## Task details
Make an exact copy of the records, and keep the pictures out of it.
*** Block opens ***
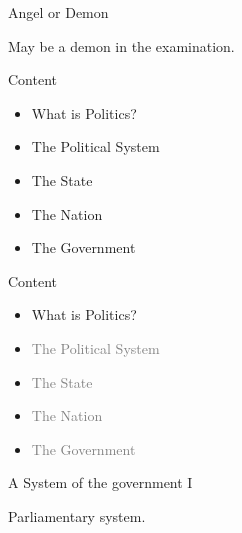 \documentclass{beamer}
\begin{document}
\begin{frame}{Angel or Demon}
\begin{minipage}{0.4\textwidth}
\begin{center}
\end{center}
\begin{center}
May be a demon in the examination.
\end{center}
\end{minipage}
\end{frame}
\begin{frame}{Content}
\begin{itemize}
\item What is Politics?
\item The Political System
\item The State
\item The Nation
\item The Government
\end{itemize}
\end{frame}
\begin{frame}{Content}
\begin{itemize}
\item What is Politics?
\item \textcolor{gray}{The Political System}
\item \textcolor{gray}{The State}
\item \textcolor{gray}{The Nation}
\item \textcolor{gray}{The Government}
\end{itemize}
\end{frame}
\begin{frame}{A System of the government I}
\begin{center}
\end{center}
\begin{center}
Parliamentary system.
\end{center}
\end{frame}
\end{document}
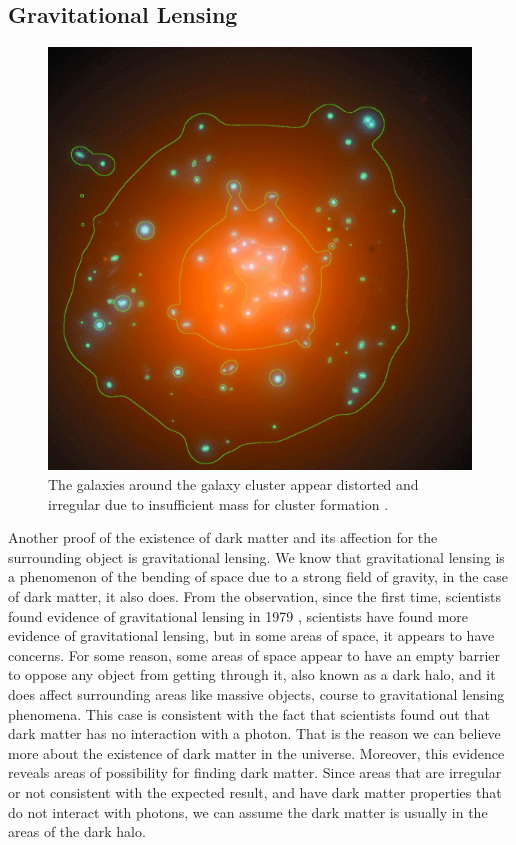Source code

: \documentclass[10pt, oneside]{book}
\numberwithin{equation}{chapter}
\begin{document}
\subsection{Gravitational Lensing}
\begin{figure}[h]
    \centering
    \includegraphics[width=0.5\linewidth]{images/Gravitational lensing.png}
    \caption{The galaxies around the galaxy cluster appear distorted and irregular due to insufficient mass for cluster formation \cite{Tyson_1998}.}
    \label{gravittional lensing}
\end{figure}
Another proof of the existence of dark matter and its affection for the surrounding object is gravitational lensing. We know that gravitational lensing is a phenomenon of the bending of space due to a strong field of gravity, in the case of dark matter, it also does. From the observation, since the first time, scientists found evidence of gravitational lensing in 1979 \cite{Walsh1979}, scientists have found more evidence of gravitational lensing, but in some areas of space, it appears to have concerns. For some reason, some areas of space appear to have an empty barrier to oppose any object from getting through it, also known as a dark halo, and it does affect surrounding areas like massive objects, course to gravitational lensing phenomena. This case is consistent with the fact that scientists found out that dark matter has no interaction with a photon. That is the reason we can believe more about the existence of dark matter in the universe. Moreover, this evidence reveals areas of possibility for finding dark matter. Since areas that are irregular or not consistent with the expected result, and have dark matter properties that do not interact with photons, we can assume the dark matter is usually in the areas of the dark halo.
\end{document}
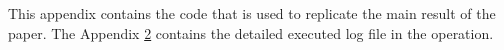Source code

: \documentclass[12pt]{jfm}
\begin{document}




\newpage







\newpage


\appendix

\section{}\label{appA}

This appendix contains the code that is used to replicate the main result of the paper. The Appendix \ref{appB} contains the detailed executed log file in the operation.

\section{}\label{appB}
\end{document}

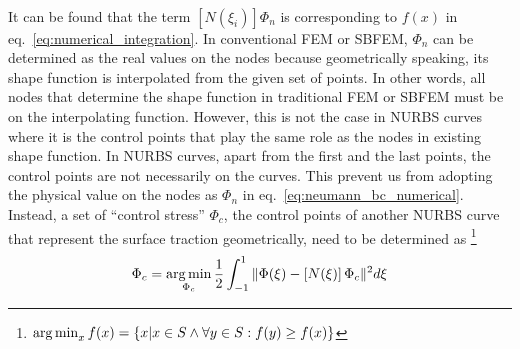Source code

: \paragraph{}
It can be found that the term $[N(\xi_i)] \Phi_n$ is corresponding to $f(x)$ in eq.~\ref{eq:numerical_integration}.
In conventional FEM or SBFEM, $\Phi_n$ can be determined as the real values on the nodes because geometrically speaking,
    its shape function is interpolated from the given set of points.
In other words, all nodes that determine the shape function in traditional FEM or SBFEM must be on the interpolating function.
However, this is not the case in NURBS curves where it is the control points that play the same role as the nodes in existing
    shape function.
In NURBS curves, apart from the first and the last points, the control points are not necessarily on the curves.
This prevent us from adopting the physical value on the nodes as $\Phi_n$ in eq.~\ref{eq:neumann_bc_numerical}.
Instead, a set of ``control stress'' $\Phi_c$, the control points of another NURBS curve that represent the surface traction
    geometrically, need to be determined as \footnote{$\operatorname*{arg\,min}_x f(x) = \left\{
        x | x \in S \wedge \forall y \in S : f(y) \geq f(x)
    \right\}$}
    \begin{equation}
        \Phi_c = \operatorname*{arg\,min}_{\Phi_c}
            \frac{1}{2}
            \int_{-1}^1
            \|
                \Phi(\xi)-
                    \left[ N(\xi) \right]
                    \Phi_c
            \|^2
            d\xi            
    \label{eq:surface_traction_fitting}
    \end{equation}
*** Block closes ***
## Written reply
 \documentclass{beamer}
\begin{document}
\begin{frame}{Angel or Demon}
\begin{minipage}{0.4\textwidth}
\begin{center}
\end{center}
\begin{center}
May be a demon in the examination.
\end{center}
\end{minipage}
\end{frame}
\begin{frame}{Content}
\begin{itemize}
\item What is Politics?
\item The Political System
\item The State
\item The Nation
\item The Government
\end{itemize}
\end{frame}
\begin{frame}{Content}
\begin{itemize}
\item What is Politics?
\item \textcolor{gray}{The Political System}
\item \textcolor{gray}{The State}
\item \textcolor{gray}{The Nation}
\item \textcolor{gray}{The Government}
\end{itemize}
\end{frame}
\begin{frame}{A System of the government I}
\begin{center}
\end{center}
\begin{center}
Parliamentary system.
\end{center}
\end{frame}
\end{document}
Source code

: \documentclass[10pt, oneside]{book}
\numberwithin{equation}{chapter}
\begin{document}
\subsection{Gravitational Lensing}
\begin{figure}[h]
    \centering
    \includegraphics[width=0.5\linewidth]{images/Gravitational lensing.png}
    \caption{The galaxies around the galaxy cluster appear distorted and irregular due to insufficient mass for cluster formation \cite{Tyson_1998}.}
    \label{gravittional lensing}
\end{figure}
Another proof of the existence of dark matter and its affection for the surrounding object is gravitational lensing. We know that gravitational lensing is a phenomenon of the bending of space due to a strong field of gravity, in the case of dark matter, it also does. From the observation, since the first time, scientists found evidence of gravitational lensing in 1979 \cite{Walsh1979}, scientists have found more evidence of gravitational lensing, but in some areas of space, it appears to have concerns. For some reason, some areas of space appear to have an empty barrier to oppose any object from getting through it, also known as a dark halo, and it does affect surrounding areas like massive objects, course to gravitational lensing phenomena. This case is consistent with the fact that scientists found out that dark matter has no interaction with a photon. That is the reason we can believe more about the existence of dark matter in the universe. Moreover, this evidence reveals areas of possibility for finding dark matter. Since areas that are irregular or not consistent with the expected result, and have dark matter properties that do not interact with photons, we can assume the dark matter is usually in the areas of the dark halo.
\end{document}
Source code

: \documentclass[12pt]{jfm}
\begin{document}




\newpage







\newpage


\appendix

\section{}\label{appA}

This appendix contains the code that is used to replicate the main result of the paper. The Appendix \ref{appB} contains the detailed executed log file in the operation.

\section{}\label{appB}
\end{document}

Source code

: \paragraph{}
It can be found that the term $[N(\xi_i)] \Phi_n$ is corresponding to $f(x)$ in eq.~\ref{eq:numerical_integration}.
In conventional FEM or SBFEM, $\Phi_n$ can be determined as the real values on the nodes because geometrically speaking,
    its shape function is interpolated from the given set of points.
In other words, all nodes that determine the shape function in traditional FEM or SBFEM must be on the interpolating function.
However, this is not the case in NURBS curves where it is the control points that play the same role as the nodes in existing
    shape function.
In NURBS curves, apart from the first and the last points, the control points are not necessarily on the curves.
This prevent us from adopting the physical value on the nodes as $\Phi_n$ in eq.~\ref{eq:neumann_bc_numerical}.
Instead, a set of ``control stress'' $\Phi_c$, the control points of another NURBS curve that represent the surface traction
    geometrically, need to be determined as \footnote{$\operatorname*{arg\,min}_x f(x) = \left\{
        x | x \in S \wedge \forall y \in S : f(y) \geq f(x)
    \right\}$}
    \begin{equation}
        \Phi_c = \operatorname*{arg\,min}_{\Phi_c}
            \frac{1}{2}
            \int_{-1}^1
            \|
                \Phi(\xi)-
                    \left[ N(\xi) \right]
                    \Phi_c
            \|^2
            d\xi            
    \label{eq:surface_traction_fitting}
    \end{equation}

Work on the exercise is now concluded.